Attendorn/Olpe. . Das Südsauerland-Museum in Attendorn zeigt Bilder aus der Sammlung Gerhard Schneider zum Thema „Erster Weltkrieg“. Die Motive zeigen die Unbarmherzigkeit und das unendliche Leid dieser Katastrophe.

„Das Sterben im Ersten Weltkrieg war wohl noch grauenhafter als im Zweiten. Weil länger gelitten wurde, weil die Materialschlachten so unsagbar fürchterlich waren.“ Wenn der Olper Kunstsammler Dr.
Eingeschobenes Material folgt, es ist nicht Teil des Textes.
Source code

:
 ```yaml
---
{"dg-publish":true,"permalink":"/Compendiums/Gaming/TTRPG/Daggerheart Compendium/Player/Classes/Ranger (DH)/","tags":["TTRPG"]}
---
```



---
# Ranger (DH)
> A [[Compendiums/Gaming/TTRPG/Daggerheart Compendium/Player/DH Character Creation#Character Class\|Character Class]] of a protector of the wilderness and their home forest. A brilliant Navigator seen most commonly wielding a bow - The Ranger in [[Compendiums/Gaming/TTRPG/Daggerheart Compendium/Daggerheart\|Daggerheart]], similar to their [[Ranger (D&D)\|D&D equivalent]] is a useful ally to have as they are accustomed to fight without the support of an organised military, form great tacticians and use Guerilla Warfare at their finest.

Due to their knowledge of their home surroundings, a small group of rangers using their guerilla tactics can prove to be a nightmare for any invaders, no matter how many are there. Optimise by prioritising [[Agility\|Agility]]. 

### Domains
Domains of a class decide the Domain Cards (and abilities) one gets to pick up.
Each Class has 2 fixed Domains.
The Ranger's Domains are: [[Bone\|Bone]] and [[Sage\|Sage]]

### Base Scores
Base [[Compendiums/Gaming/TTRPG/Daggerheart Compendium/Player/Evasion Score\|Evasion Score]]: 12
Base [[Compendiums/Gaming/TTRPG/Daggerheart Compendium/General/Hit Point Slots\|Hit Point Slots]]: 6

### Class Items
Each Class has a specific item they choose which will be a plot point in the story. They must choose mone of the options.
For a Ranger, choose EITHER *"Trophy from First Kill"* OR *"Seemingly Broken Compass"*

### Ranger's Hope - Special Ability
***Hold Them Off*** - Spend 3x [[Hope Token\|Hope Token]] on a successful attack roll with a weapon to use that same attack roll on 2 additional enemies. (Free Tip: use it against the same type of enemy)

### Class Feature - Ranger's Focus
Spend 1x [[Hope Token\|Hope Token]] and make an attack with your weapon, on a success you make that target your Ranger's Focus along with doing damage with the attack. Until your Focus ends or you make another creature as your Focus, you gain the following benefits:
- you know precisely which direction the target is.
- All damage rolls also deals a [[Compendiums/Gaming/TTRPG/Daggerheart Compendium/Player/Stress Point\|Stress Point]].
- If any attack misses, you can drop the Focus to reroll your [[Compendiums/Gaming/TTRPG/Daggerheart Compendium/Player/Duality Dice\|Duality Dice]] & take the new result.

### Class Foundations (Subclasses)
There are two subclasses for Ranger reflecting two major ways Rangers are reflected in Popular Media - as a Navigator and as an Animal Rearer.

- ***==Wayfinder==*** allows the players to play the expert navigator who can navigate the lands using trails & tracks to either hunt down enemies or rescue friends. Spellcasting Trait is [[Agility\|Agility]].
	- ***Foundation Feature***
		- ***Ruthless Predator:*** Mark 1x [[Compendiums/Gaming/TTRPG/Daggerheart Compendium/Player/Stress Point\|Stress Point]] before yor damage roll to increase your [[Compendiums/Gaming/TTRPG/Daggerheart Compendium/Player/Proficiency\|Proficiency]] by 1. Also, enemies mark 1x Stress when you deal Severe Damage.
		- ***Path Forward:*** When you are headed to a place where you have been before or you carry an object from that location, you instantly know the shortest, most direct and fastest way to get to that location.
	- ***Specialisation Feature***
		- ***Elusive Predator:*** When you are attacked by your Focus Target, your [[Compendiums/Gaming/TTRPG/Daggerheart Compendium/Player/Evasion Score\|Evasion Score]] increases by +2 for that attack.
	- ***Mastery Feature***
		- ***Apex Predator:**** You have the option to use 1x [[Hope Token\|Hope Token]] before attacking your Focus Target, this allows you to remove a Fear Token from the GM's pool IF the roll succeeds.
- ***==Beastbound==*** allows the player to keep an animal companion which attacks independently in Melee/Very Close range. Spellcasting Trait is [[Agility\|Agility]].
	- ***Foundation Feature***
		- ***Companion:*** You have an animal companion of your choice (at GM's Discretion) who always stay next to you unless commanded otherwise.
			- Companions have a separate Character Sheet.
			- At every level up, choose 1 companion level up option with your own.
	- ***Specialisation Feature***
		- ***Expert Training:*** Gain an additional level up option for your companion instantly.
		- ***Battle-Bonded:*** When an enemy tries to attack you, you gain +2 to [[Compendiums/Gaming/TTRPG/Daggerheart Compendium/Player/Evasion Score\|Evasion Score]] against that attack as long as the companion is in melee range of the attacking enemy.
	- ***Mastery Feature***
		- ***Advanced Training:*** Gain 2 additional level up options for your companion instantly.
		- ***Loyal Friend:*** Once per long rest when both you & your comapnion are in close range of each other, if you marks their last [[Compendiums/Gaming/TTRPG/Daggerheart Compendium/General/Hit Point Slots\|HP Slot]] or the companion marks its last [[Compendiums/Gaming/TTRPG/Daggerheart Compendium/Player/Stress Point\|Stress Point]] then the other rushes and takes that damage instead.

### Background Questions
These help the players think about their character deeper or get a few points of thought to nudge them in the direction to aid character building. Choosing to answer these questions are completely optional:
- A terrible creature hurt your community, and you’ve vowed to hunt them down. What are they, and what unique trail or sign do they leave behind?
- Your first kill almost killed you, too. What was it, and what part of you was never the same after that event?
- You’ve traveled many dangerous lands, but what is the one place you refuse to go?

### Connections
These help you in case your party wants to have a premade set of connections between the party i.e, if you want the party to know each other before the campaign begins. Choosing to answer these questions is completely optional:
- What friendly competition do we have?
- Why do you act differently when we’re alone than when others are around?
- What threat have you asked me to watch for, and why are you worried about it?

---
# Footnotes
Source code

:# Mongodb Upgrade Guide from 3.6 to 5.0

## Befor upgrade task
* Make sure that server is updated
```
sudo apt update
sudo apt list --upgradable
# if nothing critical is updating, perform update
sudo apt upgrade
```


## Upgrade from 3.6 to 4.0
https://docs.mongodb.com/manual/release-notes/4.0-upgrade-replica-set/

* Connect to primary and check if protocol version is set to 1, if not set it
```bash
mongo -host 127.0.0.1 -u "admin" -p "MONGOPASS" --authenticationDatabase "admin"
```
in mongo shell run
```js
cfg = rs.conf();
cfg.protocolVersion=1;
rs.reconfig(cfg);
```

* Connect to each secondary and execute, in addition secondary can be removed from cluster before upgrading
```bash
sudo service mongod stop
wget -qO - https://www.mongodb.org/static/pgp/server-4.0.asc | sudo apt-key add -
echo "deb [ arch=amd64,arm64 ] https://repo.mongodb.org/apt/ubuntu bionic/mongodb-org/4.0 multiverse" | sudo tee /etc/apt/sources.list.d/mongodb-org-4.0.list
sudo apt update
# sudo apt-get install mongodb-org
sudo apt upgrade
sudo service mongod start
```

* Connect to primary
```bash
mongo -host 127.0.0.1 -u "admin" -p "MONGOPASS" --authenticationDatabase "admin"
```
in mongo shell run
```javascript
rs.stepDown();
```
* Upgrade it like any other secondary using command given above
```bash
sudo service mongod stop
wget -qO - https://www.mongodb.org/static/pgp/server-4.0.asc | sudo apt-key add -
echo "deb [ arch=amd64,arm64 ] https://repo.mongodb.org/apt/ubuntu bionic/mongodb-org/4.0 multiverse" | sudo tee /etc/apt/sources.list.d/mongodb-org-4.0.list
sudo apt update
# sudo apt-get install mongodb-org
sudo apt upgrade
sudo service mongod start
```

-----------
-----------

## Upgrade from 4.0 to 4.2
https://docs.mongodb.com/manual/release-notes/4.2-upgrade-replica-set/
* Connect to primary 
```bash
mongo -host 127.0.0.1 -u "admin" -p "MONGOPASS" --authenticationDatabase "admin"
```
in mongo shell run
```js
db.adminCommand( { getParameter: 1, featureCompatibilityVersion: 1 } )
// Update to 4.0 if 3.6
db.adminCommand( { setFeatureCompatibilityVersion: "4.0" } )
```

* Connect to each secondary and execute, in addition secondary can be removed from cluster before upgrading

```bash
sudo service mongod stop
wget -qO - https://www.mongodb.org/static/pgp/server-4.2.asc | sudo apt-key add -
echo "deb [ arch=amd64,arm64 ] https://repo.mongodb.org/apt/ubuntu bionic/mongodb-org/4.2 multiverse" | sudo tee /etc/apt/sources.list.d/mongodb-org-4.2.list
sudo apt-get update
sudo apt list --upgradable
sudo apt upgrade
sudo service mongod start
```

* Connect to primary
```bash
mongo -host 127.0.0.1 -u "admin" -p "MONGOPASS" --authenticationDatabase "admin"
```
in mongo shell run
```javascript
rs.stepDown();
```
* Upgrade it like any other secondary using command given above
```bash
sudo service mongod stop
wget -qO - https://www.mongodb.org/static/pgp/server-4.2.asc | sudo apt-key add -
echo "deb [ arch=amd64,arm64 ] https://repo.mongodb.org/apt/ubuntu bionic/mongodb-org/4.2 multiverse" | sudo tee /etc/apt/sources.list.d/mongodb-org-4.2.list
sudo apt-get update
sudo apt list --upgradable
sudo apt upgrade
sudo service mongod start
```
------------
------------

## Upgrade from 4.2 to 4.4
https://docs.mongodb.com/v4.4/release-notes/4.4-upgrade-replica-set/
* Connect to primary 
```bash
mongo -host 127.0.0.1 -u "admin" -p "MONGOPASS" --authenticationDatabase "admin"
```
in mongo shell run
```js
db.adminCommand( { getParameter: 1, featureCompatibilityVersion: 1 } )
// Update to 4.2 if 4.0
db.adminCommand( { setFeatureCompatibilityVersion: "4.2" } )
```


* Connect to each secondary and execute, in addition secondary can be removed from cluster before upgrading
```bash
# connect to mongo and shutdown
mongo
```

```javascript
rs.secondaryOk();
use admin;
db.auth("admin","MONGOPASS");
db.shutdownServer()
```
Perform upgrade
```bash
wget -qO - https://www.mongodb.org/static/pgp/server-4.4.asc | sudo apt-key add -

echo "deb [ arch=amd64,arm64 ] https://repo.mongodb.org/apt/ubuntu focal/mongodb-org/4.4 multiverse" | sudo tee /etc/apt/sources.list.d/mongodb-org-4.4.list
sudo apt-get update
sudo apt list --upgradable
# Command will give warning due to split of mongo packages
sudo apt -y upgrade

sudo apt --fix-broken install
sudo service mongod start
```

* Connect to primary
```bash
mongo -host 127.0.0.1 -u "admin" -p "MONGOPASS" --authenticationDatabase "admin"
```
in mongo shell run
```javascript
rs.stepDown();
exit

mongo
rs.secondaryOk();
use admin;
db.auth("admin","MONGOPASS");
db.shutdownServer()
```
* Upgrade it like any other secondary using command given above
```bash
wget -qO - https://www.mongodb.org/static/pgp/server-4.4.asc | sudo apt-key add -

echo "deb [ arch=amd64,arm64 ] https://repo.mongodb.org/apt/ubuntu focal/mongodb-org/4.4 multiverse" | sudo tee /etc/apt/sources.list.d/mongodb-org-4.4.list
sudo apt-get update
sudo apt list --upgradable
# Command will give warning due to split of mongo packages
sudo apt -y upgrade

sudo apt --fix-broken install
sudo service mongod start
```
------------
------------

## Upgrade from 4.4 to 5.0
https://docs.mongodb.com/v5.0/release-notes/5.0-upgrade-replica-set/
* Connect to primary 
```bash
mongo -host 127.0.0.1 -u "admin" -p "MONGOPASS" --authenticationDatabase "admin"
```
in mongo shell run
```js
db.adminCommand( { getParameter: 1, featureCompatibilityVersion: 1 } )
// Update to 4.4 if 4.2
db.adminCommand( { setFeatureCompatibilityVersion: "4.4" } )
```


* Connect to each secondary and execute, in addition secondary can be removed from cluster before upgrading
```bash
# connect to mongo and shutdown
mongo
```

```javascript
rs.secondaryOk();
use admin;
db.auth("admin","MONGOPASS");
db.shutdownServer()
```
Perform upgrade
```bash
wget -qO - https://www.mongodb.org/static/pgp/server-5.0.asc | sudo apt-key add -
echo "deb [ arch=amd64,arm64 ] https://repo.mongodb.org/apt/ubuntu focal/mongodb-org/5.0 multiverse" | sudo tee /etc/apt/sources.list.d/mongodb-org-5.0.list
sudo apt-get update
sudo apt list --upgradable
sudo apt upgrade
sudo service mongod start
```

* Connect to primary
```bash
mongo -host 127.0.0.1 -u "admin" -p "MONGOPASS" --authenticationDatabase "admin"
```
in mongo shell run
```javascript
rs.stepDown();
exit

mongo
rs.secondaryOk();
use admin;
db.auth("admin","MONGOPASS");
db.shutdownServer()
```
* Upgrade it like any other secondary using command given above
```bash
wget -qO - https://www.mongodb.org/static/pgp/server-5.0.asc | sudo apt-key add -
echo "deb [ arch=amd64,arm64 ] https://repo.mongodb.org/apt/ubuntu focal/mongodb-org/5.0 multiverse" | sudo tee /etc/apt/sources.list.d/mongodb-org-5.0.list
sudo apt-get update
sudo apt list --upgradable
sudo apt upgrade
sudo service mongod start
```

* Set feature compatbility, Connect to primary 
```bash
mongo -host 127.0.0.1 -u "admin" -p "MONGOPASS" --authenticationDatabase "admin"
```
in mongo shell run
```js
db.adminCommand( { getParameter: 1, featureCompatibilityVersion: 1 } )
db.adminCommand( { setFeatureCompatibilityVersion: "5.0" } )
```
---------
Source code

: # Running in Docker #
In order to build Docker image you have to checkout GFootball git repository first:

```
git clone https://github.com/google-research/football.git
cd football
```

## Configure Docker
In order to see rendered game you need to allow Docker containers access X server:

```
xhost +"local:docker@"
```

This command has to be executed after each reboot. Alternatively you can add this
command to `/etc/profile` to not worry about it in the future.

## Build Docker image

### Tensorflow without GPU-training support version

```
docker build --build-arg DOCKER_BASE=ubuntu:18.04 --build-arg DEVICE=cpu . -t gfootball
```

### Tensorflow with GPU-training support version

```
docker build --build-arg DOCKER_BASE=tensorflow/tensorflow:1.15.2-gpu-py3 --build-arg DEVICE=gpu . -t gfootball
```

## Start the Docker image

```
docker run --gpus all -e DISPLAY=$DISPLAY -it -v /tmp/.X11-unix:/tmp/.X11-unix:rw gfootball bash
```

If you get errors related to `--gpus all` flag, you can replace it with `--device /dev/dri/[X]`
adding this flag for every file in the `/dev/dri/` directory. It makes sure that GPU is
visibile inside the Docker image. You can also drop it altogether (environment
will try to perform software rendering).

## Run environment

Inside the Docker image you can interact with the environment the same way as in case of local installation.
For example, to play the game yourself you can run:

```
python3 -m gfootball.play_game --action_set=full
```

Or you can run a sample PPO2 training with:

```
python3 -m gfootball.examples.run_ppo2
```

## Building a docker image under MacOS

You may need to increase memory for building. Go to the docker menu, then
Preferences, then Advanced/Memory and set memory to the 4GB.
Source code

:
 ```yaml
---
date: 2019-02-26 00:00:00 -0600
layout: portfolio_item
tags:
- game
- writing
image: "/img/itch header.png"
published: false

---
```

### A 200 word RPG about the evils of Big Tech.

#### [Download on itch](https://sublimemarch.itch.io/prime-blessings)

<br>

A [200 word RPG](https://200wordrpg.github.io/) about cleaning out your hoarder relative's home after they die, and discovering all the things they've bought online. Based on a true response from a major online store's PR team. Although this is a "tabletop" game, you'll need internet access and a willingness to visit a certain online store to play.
Gerhard Schneider von der expressiven Kunst spricht, die zwischen 1914 und 1918 in Deutschland entstand, aber auch noch später darauf Bezug nahm, dann eröffnet sich ein historisches Panorama, das nicht zuletzt durch die Schrecken des Zweiten Weltkriegs in der Erinnerung unverhältnismäßig verblasst ist. Nun, im 100. Gedenkjahr jener Schlachten, an denen Menschen aus 72 Nationen teilnahmen und in deren Verlauf mehr als 20 Millionen Tote zu beklagen waren, gerät das blutige Vorgestern noch einmal in den Fokus der Gegenwart.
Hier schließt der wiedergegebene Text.